For sure the LLM has, in effect, some sort of distributed statistical model of it's training material, but this is not the same as knowledge represented by someone/something that has hands-on world knowledge. You wouldn't train a autonomous car to drive by giving it an instruction manual and stories of peoples near-miss experiences - you'd train it in a simulator (or better yet real world), where it can learn a real world model - a model of the world you want it to know about and be effective in, not a WORD model of how drivers are likely to describe their encounters with black ice and deer on the road.

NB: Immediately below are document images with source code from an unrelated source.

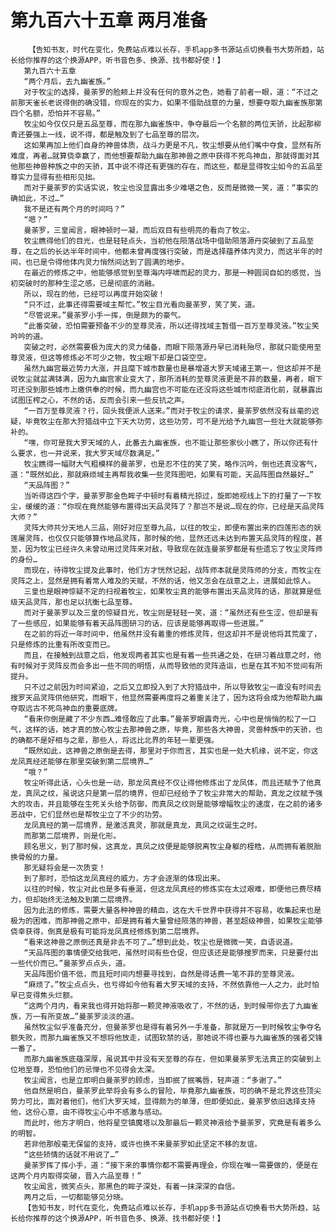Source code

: # 第九百六十五章 两月准备
        【告知书友，时代在变化，免费站点难以长存，手机app多书源站点切换看书大势所趋，站长给你推荐的这个换源APP，听书音色多、换源、找书都好使！】
       第九百六十五章
       “两个月后，去九幽雀族。”
       对于牧尘的选择，曼荼罗的脸颊上并没有任何的意外之色，她看了前者一眼，道：“不过之前那天雀长老说得倒的确没错，你现在的实力，如果不借助战意的力量，想要夺取九幽雀族那第四个名额，恐怕并不容易。”
       牧尘如今仅仅只是五品至尊，而在那九幽雀族中，争夺最后一个名额的两位天骄，比起那柳青还要强上一线，说不得，都是触及到了七品至尊的层次。
       这如果再加上他们自身的神兽体质，战斗力更是不凡，牧尘想要从他们嘴中夺食，显然有所难度，再者…就算侥幸赢了，而他想要帮助九幽在那神兽之原中获得不死鸟神血，那就得面对其他那些神兽种族之中的天骄，其中说不得还有更强的存在，而这些，都是显得牧尘如今的五品至尊实力显得有些相形见拙。
       而对于曼荼罗的实话实说，牧尘也没显露出多少难堪之色，反而是微微一笑，道：“事实的确如此，不过…”
       我不是还有两个月的时间吗？”
       “嗯？”
       曼荼罗，三皇闻言，眼神顿时一凝，而后双目有些明亮的看向了牧尘。
       牧尘瞧得他们的目光，也是轻轻点头，当初他在陨落战场中借助陨落源丹突破到了五品至尊，在之后的长达半年时间中，他都未曾再度强行突破，而是选择蕴养体内灵力，而这半年的时间，也已是令得他体内灵力悄然间达到了圆满的地步。
       在最近的修炼之中，他能够感觉到至尊海内呼啸而起的灵力，那是一种圆润自如的感觉，当初突破时的那种生涩之感，已是彻底的消融。
       所以，现在的他，已经可以再度开始突破！
       “只不过，此事还得需要域主帮忙。”牧尘目光看向曼荼罗，笑了笑，道。
       “尽管说来。”曼荼罗小手一挥，倒是颇为的豪气。
       “此番突破，恐怕需要预备不少的至尊灵液，所以还得找域主暂借一百万至尊灵液。”牧尘笑吟吟的道。
       突破之时，必然需要极为庞大的灵力储备，而眼下陨落源丹早已消耗殆尽，那就只能使用至尊灵液，但这等修炼必不可少之物，牧尘眼下却是口袋空空。
       虽然九幽宫最近势力大涨，并且麾下城市数量也是暴增道大罗天域诸王第一，但这却并不是说牧尘就盆满钵满，因为九幽宫家业变大了，那所消耗的至尊灵液更是不菲的数量，再者，眼下可还没到那些城市上缴供奉的时候，而九幽宫也不可能在还没将这些城市彻底消化前，就暴露出试图压榨之心，不然的话，反而会引来一些反抗之声。
       “一百万至尊灵液？行，回头我便派人送来。”而对于牧尘的请求，曼荼罗依然没有丝毫的迟疑，毕竟牧尘在那大狩猎战中立下天大功劳，这些功劳，可不是光给予九幽宫一些壮大就能够弥补的。
       “嘿，你可是我大罗天域的人，此番去九幽雀族，也不能让那些家伙小瞧了，所以你还有什么要求，也一并说来，我大罗天域尽数满足。”
       牧尘瞧得一幅财大气粗模样的曼荼罗，也是忍不住的笑了笑，略作沉吟，倒也还真没客气，道：“既然如此，那就麻烦域主再帮我收集一些灵阵图吧，如果有可能，天品阵图自然最好…”
       “天品阵图？”
       当听得这四个字，曼荼罗那金色眸子中顿时有着精光掠过，旋即她视线上下的打量了一下牧尘，缓缓的道：“你现在竟然能够布置得出天品灵阵了？那岂不是说…现在的你，已经是天品灵阵大师？”
       灵阵大师共分天地人三品，刚好对应至尊九品，以往的牧尘，即便布置出来的四莲形态的妖莲屠灵阵，也仅仅只能够算作地品灵阵，那时候的他，显然还远未达到布置天品灵阵的程度，甚至，因为牧尘已经许久未曾动用过灵阵来对敌，导致现在就连曼荼罗都是有些遗忘了牧尘灵阵师的身份…
       而现在，待得牧尘提及此事时，他们方才恍然记起，战阵师本就是灵阵师的分支，而牧尘在灵阵之上，显然是拥有着常人难及的天赋，不然的话，他又怎会在战意之上，进展如此惊人。
       三皇也是眼神惊疑不定的扫视着牧尘，如果牧尘真的能够布置出天品灵阵的话，那就算是低级天品灵阵，那也足以抗衡七品至尊。
       而对于曼荼罗以及三皇的惊疑目光，牧尘则是轻轻一笑，道：“虽然还有些生涩，但却是有了一些感应，如果能够有着天品阵图研习的话，应该是能够再取得一些进展。”
       在之前的将近一年时间中，他虽然并没有着重的修炼灵阵，但这却并不是说他将其荒废了，只是修炼的比重有所改变而已。
       而且，在接触到战意之后，他发现两者其实也是有着一些共通之处，在研习着战意之时，他有时候对于灵阵反而会多出一些不同的明悟，从而导致他的灵阵造诣，也是在其不知不觉间有所提升。
       只不过之前因为时间紧迫，之后又立即投入到了大狩猎战中，所以导致牧尘一直没有时间去搜罗天品灵阵供他研究，而眼下，他显然需要再度将之着重关注了，因为这将会成为他帮助九幽夺取远古不死鸟神血的重要底牌。
       “看来你倒是藏了不少东西…难怪敢应了此事。”曼荼罗眼露奇光，心中也是悄悄的松了一口气，这样的话，她才真的放心牧尘去那神兽之原，毕竟，那些各大神兽，灵兽种族中的天骄，也的确都不是好相与之辈，那些人，将远比北界的年轻一辈更强。
       “既然如此，这神兽之原倒是去得，那里对于你而言，其实也是一处大机缘，说不定，你这龙凤真经还能够在那里突破到第二层境界…”
       “哦？”
       牧尘听得此话，心头也是一动，那龙凤真经不仅让得他修炼出了龙凤体，而且还赋予了他真龙，真凤之纹，虽说这只是第一层的境界，但却已经给予了牧尘非常大的帮助，真龙之纹赋予强大的攻击，并且能够在生死关头给予防御，而真凤之纹则是能够增幅牧尘的速度，在之前的诸多恶战中，它们显然也是帮牧尘立了不少的功劳。
       龙凤真经的第一层境界，是激活真灵，那就是真龙，真凤之纹诞生之时。
       而那第二层境界，则是化形。
       顾名思义，到了那时候，这真龙，真凤之纹便是能够脱离牧尘身躯的桎梏，从而拥有着脱胎换骨般的力量。
       那无疑将会是一次质变！
       到了那时，恐怕这龙凤真经的威力，方才会逐渐的体现出来。
       以往的时候，牧尘对此也是多有垂涎，但这龙凤真经的修炼实在太过艰难，即便他已费尽精力，但却始终无法触及到第二层境界。
       因为此法的修炼，需要大量各种神兽的精血，这在大千世界中获得并不容易，收集起来也是极为的困难，而那神兽之原中，却是拥有着大量曾经陨落的神兽，甚至超级神兽，如果牧尘能够侥幸获得，倒真是极有可能将龙凤真经修炼到第二层境界。
       “看来这神兽之原倒还真是非去不可了…”想到此处，牧尘也是微微一笑，自语说道。
       “天品阵图的事情便交给我吧，虽然时间有些仓促，但应该还是能够搜罗而来，只是要付出一些代价而已。”曼荼罗点点头，道。
       天品阵图价值不低，而且短时间内想要寻找到，自然是得话费一笔不菲的至尊灵液。
       “麻烦了。”牧尘点点头，也亏得如今他有着大罗天域的支持，不然依靠他一人之力，此时怕早已变得焦头烂额。
       “这两个月内，看来我也得开始将那一颗灵神液吸收了，不然的话，到时候带你去了九幽雀族，万一有所变故…”曼荼罗淡淡的道。
       虽然牧尘似乎准备充分，但曼荼罗也是得有着另外一手准备，那就是万一到时候牧尘争夺名额失败，而那九幽雀族又不想将他放走，试图软禁的话，那她说不得也要与九幽雀族的强者交锋一番了。
       而那九幽雀族底蕴深厚，虽说其中并没有天至尊的存在，但如果曼荼罗无法真正的突破到上位地至尊，恐怕他们的忌惮也不见得会太深。
       牧尘闻言，也是立即明白曼荼罗的顾虑，当即抿了抿嘴唇，轻声道：“多谢了。”
       他自然是明白，曼荼罗此举将会有多么的冒险，毕竟那九幽雀族，可的确不是北界这些顶尖势力可比，面对着他们，他们大罗天域，显得颇为的单薄，但即便如此，曼荼罗依旧选择支持他，这份心意，由不得牧尘心中不感激与感动。
       而此时，他方才明白，他将星空镇魔塔以及那最后一颗灵神液给予曼荼罗，究竟是有着多么的明智。
       若非他那般毫无保留的支持，或许也换不来曼荼罗如此坚定不移的友谊。
       “这些矫情的话就不用说了…”
       曼荼罗挥了挥小手，道：“接下来的事情你都不需要再理会，你现在唯一需要做的，便是在这两个月内取得突破，晋入六品至尊！”
       牧尘闻言，微笑点头，那黑色的眸子深处，有着一抹深深的自信。
       两月之后，一切都能够见分晓。
       【告知书友，时代在变化，免费站点难以长存，手机app多书源站点切换看书大势所趋，站长给你推荐的这个换源APP，听书音色多、换源、找书都好使！】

	▲	istjohn 4 days ago \| parent [-]
		You're moving the goal posts. OP wrote: > The distinction I want to emphasize is that they don't just predict words statistically. They model the world, understand different concepts and their relationships, can think on them, can plan and act on the plan, can reason up to a point, in order to generate the next token. You replied: > How can an LLM model the world, in any meaningful way, when it has no experience of the world? > An LLM is a language model, not a world model. No one in this discussion has claimed that LLM's are effective general purpose agents, able to throw a curve ball, or drive a vehicle. The claim is that they do model the world in a meaningfull sense. You may be able to make a case for that being false, but the assumption that direct experience is required to form a model of a certain domain is not an assumption we make of humans. Some domains, such as mathematics, can only be accessed through abstract reasoning, but it's clear that mathematicians form models of mathematical objects and domains that cannot be directly experienced. I feel like you are arguing against a claim much stronger than what is being made. No one is arguing that LLM's understand the world in the same way human's do. But they do form models of the world.

▲

jurgenaut23 5 days ago | parent | prev [-]

Can you provide sources of your claim that LLMs “model the world”.

▲

ozgung 5 days ago | parent | next [-]

You are right that it is a bold claim but here is a relevant summary: https://en.wikipedia.org/wiki/Stochastic_parrot#Interpretabi...

I think "The Platonic Representation Hypothesis" is also related: https://phillipi.github.io/prh/

Unfortunately, large LLMs like ChatGPT and Claude are blackbox for researchers. They can't probe what is going on inside those things.

▲

lgas 5 days ago | parent | prev [-]

It seems somewhat obvious to me. Language models the world, and LLMs model language. If A models B and B models C then A models C, as well, no?

	▲	TurboTveit 5 days ago \| parent [-]
		Can you provide sources of your claim that language “model the world”.